She was her country's first female combat pilot, and stood trial in Moscow after being captured in eastern Ukraine. Now, she's taking on political corruption.

The Podil district of Kyiv is a regenerated industrial area, full of old warehouses that have been transformed into art galleries. There are crumbling baroque buildings on many of the cobbled streets. Ukraine’s Batkivshchyna Party has its offices here – and it is here that I meet Nadiya Savchenko.

The 35-year-old politician is often called “Ukraine’s Joan of Arc”. When we meet, she has just ended a hunger strike highlighting the plight of political prisoners and survived an accident in which a drunk driver hit her car. Striding across the courtyard, soberly dressed in a shirt and trousers, with her military cap at an angle, she looks relaxed.

Savchenko was Ukraine’s first female combat pilot. She graduated from the Air Force University in Kharkiv in 2009. Five years later she was captured by pro-Russian separatists while serving in eastern Ukraine. She had volunteered to fight in the conflict in the Donbas region that followed Russia’s annexation of Crimea in 2014.

Savchenko stood trial in Moscow, where she addressed the court from a cage. She was sentenced to 22 years in prison for her alleged complicity in the deaths of two Russian journalists: prosecutors accused her of having guided a mortar strike on a Russian TV crew on 17 June 2014.

Savchenko was recognised around the world as a political prisoner. In December 2014, she began a hunger strike that lasted for 83 days. She refused to eat as guards fried potatoes and onions under her nose, until grave health concerns forced her to stop. She was released in May this year under a prisoner exchange between Ukraine and Russia. In Kyiv, she was welcomed as a hero. And abroad, the comparisons with Joan of Arc began.

When I ask Savchenko about the Russian tabloid Komsomolskaya Pravda’s view that she is “a killing machine in a skirt”, she laughs and denies ever hearing it. She has, however, heard that those in the West know her as “Joan”.

“It’s an honour to be compared with Joan of Arc,” she says. We are at her office, where a huge map of Ukraine dominates one wall. Her cap sits on the table between us.

While in prison, Savchenko was awarded the Hero of Ukraine medal by President Petro Poroshenko and was elected to parliament on the ticket of the former prime minister Yulia Tymoshenko’s Batkivshchyna Party. Both Angela Merkel and Joe Biden, the US vice-president, lobbied for her release. After her return, she declared to the Ukrainian people that she would serve as their president if called upon.

“My Hero of Ukraine medal didn’t change me,” she tells me. “Change will only come when the war is finished.” She adds: “The real heroes are those fighting for Ukraine.”

Savchenko was a prominent figure in the “Euromaidan” demonstrations, which began in Kyiv in late 2013 and called for closer integration with the European Union.

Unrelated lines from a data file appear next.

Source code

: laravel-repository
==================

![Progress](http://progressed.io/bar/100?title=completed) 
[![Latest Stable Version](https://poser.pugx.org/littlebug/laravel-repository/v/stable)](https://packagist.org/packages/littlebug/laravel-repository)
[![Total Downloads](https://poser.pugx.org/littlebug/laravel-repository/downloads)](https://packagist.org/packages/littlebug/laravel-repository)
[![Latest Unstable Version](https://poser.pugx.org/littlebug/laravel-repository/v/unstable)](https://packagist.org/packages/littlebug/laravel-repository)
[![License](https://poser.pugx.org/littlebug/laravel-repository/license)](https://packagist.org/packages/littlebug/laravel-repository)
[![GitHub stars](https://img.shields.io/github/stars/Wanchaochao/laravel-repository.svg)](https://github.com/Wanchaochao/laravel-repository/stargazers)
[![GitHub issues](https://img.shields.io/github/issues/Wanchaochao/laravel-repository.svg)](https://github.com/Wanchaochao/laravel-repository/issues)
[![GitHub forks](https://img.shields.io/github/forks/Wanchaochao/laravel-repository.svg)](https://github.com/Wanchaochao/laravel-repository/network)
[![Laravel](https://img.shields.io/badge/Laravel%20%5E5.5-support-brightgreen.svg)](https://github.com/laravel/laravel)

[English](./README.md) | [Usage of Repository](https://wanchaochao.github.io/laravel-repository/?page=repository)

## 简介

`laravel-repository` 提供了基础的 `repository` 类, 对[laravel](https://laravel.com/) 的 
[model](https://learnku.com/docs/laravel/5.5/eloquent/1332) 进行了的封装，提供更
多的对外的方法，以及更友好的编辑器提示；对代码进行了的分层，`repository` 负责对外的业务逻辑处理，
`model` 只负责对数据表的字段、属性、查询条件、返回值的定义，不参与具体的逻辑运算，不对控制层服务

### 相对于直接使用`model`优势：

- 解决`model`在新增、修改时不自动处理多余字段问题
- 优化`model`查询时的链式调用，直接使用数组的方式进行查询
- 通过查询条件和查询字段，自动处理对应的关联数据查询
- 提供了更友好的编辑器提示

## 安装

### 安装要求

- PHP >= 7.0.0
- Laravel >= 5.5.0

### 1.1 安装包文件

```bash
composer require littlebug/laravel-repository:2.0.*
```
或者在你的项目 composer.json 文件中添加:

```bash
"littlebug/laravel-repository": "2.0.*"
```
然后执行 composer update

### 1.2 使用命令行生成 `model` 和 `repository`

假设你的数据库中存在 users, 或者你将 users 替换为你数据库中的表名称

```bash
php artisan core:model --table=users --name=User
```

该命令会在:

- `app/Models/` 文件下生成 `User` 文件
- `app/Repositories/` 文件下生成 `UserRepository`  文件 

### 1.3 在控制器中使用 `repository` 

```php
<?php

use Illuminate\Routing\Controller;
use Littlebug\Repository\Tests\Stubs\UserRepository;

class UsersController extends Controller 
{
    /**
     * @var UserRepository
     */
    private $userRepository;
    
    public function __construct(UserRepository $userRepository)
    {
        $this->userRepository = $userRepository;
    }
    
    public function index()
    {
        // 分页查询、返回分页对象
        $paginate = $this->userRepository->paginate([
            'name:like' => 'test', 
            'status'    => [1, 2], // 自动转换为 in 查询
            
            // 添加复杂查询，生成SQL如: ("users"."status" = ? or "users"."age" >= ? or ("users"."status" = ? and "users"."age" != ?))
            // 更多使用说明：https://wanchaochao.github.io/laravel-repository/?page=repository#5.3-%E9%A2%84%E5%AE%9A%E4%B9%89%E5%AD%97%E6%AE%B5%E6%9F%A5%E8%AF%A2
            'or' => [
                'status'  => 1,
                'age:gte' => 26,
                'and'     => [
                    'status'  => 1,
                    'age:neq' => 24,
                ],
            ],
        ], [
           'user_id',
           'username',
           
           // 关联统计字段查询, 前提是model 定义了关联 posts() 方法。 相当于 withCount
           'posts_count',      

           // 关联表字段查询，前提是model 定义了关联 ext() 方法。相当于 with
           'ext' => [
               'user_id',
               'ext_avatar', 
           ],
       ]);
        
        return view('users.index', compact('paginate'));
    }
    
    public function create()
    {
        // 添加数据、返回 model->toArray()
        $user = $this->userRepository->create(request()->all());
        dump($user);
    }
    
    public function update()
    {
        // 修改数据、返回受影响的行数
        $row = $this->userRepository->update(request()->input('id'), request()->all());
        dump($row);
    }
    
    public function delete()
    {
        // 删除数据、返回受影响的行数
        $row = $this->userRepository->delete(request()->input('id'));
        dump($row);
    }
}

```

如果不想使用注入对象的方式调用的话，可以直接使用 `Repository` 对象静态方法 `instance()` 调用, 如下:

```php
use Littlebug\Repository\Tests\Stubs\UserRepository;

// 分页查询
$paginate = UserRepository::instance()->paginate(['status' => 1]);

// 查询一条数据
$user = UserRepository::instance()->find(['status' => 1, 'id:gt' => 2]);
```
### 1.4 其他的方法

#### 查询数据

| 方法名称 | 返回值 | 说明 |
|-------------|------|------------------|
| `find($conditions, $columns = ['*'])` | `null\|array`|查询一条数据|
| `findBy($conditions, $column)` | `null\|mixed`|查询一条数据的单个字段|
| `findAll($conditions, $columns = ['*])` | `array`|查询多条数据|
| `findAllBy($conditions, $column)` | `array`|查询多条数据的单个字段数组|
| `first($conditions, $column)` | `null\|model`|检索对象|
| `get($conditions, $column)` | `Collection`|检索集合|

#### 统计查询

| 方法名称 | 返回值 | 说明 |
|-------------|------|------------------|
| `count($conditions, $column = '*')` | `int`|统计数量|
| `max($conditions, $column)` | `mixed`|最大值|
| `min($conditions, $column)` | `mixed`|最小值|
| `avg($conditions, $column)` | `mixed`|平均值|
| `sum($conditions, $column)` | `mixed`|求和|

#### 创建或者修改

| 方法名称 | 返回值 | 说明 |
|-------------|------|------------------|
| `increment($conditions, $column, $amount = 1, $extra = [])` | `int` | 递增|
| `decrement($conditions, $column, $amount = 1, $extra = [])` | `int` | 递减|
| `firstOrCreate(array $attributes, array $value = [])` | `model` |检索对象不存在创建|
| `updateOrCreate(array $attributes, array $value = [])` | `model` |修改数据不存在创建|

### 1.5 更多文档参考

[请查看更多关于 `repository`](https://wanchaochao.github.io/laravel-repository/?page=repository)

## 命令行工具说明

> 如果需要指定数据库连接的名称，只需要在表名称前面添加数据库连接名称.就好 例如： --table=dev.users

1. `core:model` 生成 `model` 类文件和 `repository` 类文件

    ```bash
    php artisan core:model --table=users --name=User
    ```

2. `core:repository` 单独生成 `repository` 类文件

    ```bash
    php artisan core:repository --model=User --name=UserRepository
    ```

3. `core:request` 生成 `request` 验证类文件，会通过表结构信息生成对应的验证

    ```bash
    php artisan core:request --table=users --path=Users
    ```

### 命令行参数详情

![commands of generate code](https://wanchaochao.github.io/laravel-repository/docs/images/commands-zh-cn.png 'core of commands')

After pro-Russia unrest began on Ukraine’s eastern border, Savchenko went to fight with the volunteer Aidar Battalion.

She joined the army at the age of 16 and was the only woman in her country’s peacekeeping troops in Iraq. She says it was her love of “speed and light” that prompted her to push for the right to become a pilot in the male-dominated post-Soviet world.

As for the origins of her toughness, Savchenko points to her family. “My father was working class and a communist. My mother worked in a sewing factory and was definitely not a communist. Her family had suffered as kulaks during collectivisation. “I was brought up in Kyiv and went to the only Ukrainian-speaking school in the area. I was raised in the ‘patriotic style’ and enjoyed reading stories of our Cossack heritage and Ukrainian folklore,” she recalls.

Savchenko’s mother was born in 1938, one of nine children and four of whose siblings died in the Holodomor, Stalin’s forced famine from 1932-33. At least three million people died. The memory is embedded in the Ukrainian psyche and in Savchenko’s family. It made her a fighter – on the battlefield and in parliament. Yet she has little political experience, and it is too early to judge whether she will succeed in her presidential ambitions. The next election is likely to be in March 2019.

For now, Savchenko says that tackling political corruption is more pressing. “Before becoming a politician, I realised that everything was bad and I didn’t know why it was so. Now I can see why, but I still don’t see how to tackle this.” She promises to end corruption with legislation that will change the system.

“The problem is that nothing works,” she says. “If you have one thing not working, like if you have a wound, you can cure it. But if the whole human body does not function, then it is extremely difficult to fix it.”

Asked about her ambitions, Savchenko is reluctant to commit solely to politics. “I may return to being a pilot or even become a war correspondent.”

Whether she’s in the air, on a battlefield, or in the presidential palace, Savchenko will be fighting for her country. And as with Joan of Arc, some will worship her for it while others vilify her.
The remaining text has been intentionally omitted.